Plant
Khat
Catha edulis
Also known as: Catha edulis, qat, miraa, chat
A flowering evergreen shrub native to the Horn of Africa and parts of the Arabian Peninsula. The young leaves and shoots, chewed fresh, contain cathinone — a natural amphetamine-like stimulant. Khat chewing is foundational to social and economic life across Yemen, Somalia, Ethiopia, Djibouti, Kenya, and the broader region; an estimated 10–20 million people chew daily. The substance is legal in producing countries and widely consumed; it has been banned in many Western countries on stimulant-control grounds. Yemen's economy in particular depends heavily on khat — an estimated 40% of the country's arable agricultural water consumption goes to khat cultivation.
Scientific
Catha edulis (family Celastraceae) is the only commercially-significant species in its genus. The plant is an evergreen shrub or small tree growing to 5–10 m, native to high-elevation regions of the Horn of Africa (Ethiopia, Eritrea, Djibouti, Somalia) and parts of the Arabian Peninsula (especially Yemen).
The active compounds are cathinone and cathine — naturally-occurring phenethylamines structurally related to amphetamine. Cathinone is more potent but degrades rapidly after harvest (within 48 hours, the cathinone breaks down to less-active cathine), which is why khat is chewed fresh and why air-shipped khat supply chains operate on tight timelines.

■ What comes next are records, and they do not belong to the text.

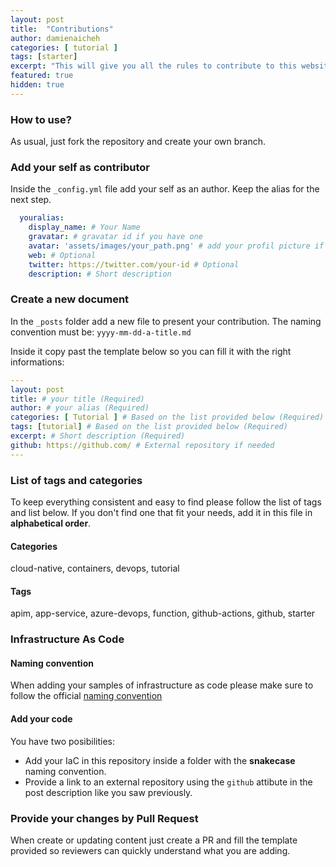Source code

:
 ```yaml
---
layout: post
title:  "Contributions"
author: damienaicheh
categories: [ tutorial ]
tags: [starter]
excerpt: "This will give you all the rules to contribute to this website"
featured: true
hidden: true
---
```


### How to use?

As usual, just fork the repository and create your own branch.

### Add your self as contributor

Inside the `_config.yml` file add your self as an author. Keep the alias for the next step.

```yml
  youralias:
    display_name: # Your Name
    gravatar: # gravatar id if you have one
    avatar: 'assets/images/your_path.png' # add your profil picture if you don't have a gravatar id
    web: # Optional
    twitter: https://twitter.com/your-id # Optional
    description: # Short description
```

### Create a new document

In the `_posts` folder add a new file to present your contribution. The naming convention must be:
`yyyy-mm-dd-a-title.md`

Inside it copy past the template below so you can fill it with the right informations:

```yml
---
layout: post
title: # your title (Required)
author: # your alias (Required)
categories: [ Tutorial ] # Based on the list provided below (Required)
tags: [tutorial] # Based on the list provided below (Required)
excerpt: # Short description (Required)
github: https://github.com/ # External repository if needed
---
``` 

### List of tags and categories

To keep everything consistent and easy to find please follow the list of tags and list below. If you don't find one that fit your needs, add it in this file in **alphabetical order**.

#### Categories

cloud-native, containers, devops, tutorial

#### Tags

apim, app-service, azure-devops, function, github-actions, github, starter

### Infrastructure As Code

#### Naming convention

When adding your samples of infrastructure as code please make sure to follow the official [naming convention](https://learn.microsoft.com/en-us/azure/cloud-adoption-framework/ready/azure-best-practices/)

#### Add your code

You have two posibilities:
- Add your IaC in this repository inside a folder with the **snakecase** naming convention.
- Provide a link to an external repository using the `github` attibute in the post description like you saw previously.

### Provide your changes by Pull Request

When create or updating content just create a PR and fill the template provided so reviewers can quickly understand what you are adding.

The chewing effect is similar to a moderate dose of amphetamine — increased alertness, talkativeness, mild euphoria, suppressed appetite. Chronic use can produce dependency, cardiovascular problems, periodontal disease, and (in some users) psychiatric symptoms.
Cultural and economic
Khat chewing in Yemen is one of the most-documented daily-substance traditions in any culture. The afternoon qat session — typically 3–6 hours of social chewing in dedicated rooms (mafraj), often with attached water pipes and conversation — is a foundational unit of Yemeni social life. Business deals, family negotiations, political discussions, and friendship-building all happen in qat sessions.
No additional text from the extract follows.